In my role, I've seen first-hand the pitfalls and opportunities associated with guiding people through to the retirement finish line. Below are what I believe to be the three most pressing conversations advisers need to have with their clients to adequately prepare them for retirement.
Expectations around longevity and ability to work
One of the most common mistakes made by those planning for retirement is underestimating how long they will live. Recent J.P. Morgan research shows that at least one member of a 65-year-old couple now has a 90% chance of living to 80 or beyond. Living longer affects key retirement decisions such as how to make the most of your time, how to invest, when to claim Social Security and whether you might need long-term care.
Beyond longevity, many are overly optimistic about how long they can work, often resulting in a gap between anticipated retirement age and actual retirement age. While more than two-thirds of retirees expect to continue working until age 65 or older, in reality, less than a third are actually still working at this age.
Given the mismatch between assumptions and actual events, it's critical for advisers to be proactive with clients to manage expectations around the probability of living much longer than they expect. This means investing a portion of their portfolio for growth to maintain purchasing power over time and having a back-up plan in the event they exit the workforce sooner than expected.

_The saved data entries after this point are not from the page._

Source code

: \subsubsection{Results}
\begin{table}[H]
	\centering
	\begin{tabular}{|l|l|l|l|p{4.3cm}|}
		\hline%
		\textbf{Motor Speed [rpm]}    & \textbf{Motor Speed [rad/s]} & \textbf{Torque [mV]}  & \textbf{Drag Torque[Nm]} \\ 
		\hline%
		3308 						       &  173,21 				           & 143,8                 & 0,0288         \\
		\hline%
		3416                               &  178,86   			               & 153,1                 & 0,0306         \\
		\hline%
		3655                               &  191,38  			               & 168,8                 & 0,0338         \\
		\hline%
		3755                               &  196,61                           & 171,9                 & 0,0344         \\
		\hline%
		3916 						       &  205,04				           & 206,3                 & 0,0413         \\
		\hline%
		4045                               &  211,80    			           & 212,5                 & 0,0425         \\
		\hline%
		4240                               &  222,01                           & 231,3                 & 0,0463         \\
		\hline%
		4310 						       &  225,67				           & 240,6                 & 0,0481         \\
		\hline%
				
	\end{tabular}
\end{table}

Sequence-of-return risk and spending
Educating clients on the concept of sequence-of-return risk and taking proactive steps to mitigate this risk in advance of the retirement transition is critical. The return sequence experienced just before and after retirement, when wealth is greatest, can have a significant impact on retirement outcomes.
Demonstrating how powerful spending behaviors can be in different market conditions is important to establish expectations with clients should they enter retirement "at the wrong time" from a market perspective. Overspending or mistiming withdrawals can ravage a portfolio during challenging markets. Alternatively, reducing discretionary spending during these same periods or proactively harvesting for future spending needs during positive markets can produce better outcomes.
A 'bucketing' approach
Retirement transition means shifting from a singular focus — wealth accumulation — to multiple priorities: current spending needs, future expenses and perhaps a desire to leave a legacy. This shift typically introduces conflicting emotions that can derail any investment strategy.
Working with clients to clearly define these priorities is a fundamental first step toward structuring a portfolio strategy that can effectively take on varying levels of risk based on expense type or time horizon. It may be useful to match your client's dependable income sources (e.g., Social Security, fixed income) with fixed retirement expenses, while coordinating other investments (e.g., multi-asset solutions, equities) with more discretionary expenses.
Another approach to consider is adopting a "bucket strategy" that aligns a client's time horizon with an investment strategy — an effective way to make clients comfortable with maintaining diversified allocations in retirement.
Katherine Roy is chief retirement strategist for J.P. Morgan Asset Management.